Down to the last line, transcribe the records verbatim and exclude the images.

** Opening THE DATA block **

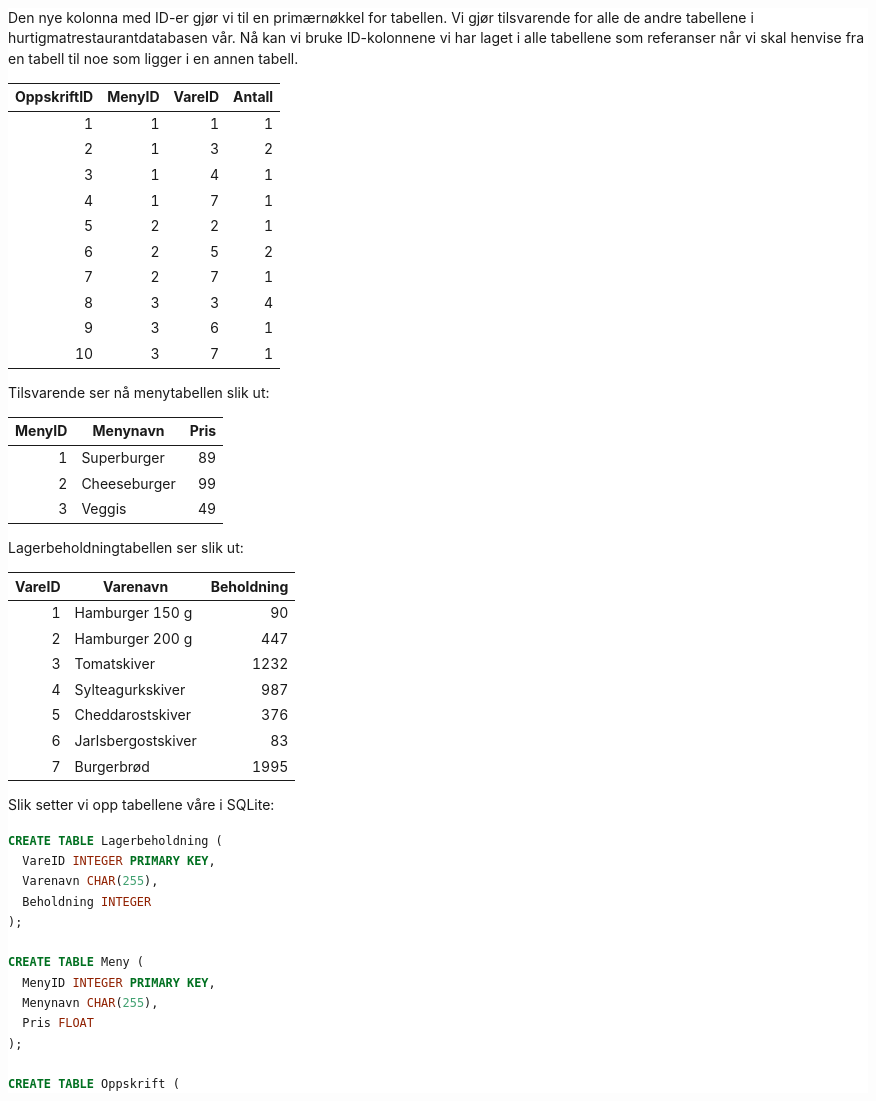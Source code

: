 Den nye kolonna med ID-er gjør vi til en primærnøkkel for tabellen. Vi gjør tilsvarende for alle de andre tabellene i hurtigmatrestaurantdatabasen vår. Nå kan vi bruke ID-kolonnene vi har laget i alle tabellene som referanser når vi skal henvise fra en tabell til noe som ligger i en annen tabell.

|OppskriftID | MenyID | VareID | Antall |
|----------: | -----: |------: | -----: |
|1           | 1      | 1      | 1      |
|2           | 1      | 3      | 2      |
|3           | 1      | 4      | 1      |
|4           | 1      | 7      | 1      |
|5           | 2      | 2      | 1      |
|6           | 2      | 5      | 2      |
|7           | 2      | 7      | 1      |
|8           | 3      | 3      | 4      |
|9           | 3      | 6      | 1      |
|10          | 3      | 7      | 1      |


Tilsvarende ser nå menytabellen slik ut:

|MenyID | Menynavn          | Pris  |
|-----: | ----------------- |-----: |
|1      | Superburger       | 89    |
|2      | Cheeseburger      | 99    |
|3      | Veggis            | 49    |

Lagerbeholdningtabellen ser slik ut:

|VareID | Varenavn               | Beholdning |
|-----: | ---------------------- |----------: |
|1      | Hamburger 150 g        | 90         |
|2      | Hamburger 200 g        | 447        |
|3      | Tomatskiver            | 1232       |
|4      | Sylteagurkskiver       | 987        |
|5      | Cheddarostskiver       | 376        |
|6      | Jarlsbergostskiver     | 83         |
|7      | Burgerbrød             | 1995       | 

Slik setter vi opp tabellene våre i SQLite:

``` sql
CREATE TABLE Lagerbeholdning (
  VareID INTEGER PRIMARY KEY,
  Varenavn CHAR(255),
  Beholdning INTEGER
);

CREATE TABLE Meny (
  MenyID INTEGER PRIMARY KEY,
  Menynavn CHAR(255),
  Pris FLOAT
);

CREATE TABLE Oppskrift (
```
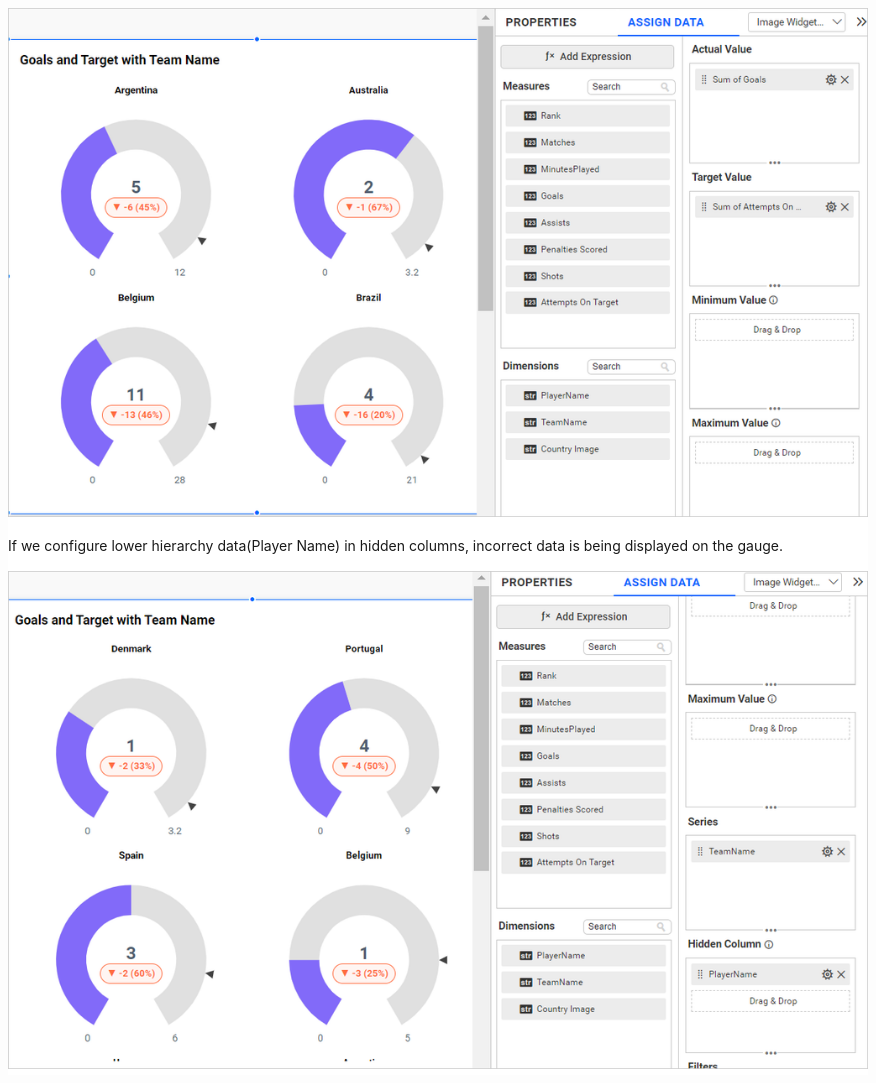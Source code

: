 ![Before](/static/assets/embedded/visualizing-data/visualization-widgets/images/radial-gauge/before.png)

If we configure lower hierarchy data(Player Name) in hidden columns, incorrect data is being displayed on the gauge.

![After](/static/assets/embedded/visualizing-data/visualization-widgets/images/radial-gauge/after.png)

** Closing THE DATA block **

* **EXERCISE RESULT**:
Source code

: Den nye kolonna med ID-er gjør vi til en primærnøkkel for tabellen. Vi gjør tilsvarende for alle de andre tabellene i hurtigmatrestaurantdatabasen vår. Nå kan vi bruke ID-kolonnene vi har laget i alle tabellene som referanser når vi skal henvise fra en tabell til noe som ligger i en annen tabell.

|OppskriftID | MenyID | VareID | Antall |
|----------: | -----: |------: | -----: |
|1           | 1      | 1      | 1      |
|2           | 1      | 3      | 2      |
|3           | 1      | 4      | 1      |
|4           | 1      | 7      | 1      |
|5           | 2      | 2      | 1      |
|6           | 2      | 5      | 2      |
|7           | 2      | 7      | 1      |
|8           | 3      | 3      | 4      |
|9           | 3      | 6      | 1      |
|10          | 3      | 7      | 1      |


Tilsvarende ser nå menytabellen slik ut:

|MenyID | Menynavn          | Pris  |
|-----: | ----------------- |-----: |
|1      | Superburger       | 89    |
|2      | Cheeseburger      | 99    |
|3      | Veggis            | 49    |

Lagerbeholdningtabellen ser slik ut:

|VareID | Varenavn               | Beholdning |
|-----: | ---------------------- |----------: |
|1      | Hamburger 150 g        | 90         |
|2      | Hamburger 200 g        | 447        |
|3      | Tomatskiver            | 1232       |
|4      | Sylteagurkskiver       | 987        |
|5      | Cheddarostskiver       | 376        |
|6      | Jarlsbergostskiver     | 83         |
|7      | Burgerbrød             | 1995       | 

Slik setter vi opp tabellene våre i SQLite:

``` sql
CREATE TABLE Lagerbeholdning (
  VareID INTEGER PRIMARY KEY,
  Varenavn CHAR(255),
  Beholdning INTEGER
);

CREATE TABLE Meny (
  MenyID INTEGER PRIMARY KEY,
  Menynavn CHAR(255),
  Pris FLOAT
);

CREATE TABLE Oppskrift (
```
Source code

: ![Before](/static/assets/embedded/visualizing-data/visualization-widgets/images/radial-gauge/before.png)

If we configure lower hierarchy data(Player Name) in hidden columns, incorrect data is being displayed on the gauge.

![After](/static/assets/embedded/visualizing-data/visualization-widgets/images/radial-gauge/after.png)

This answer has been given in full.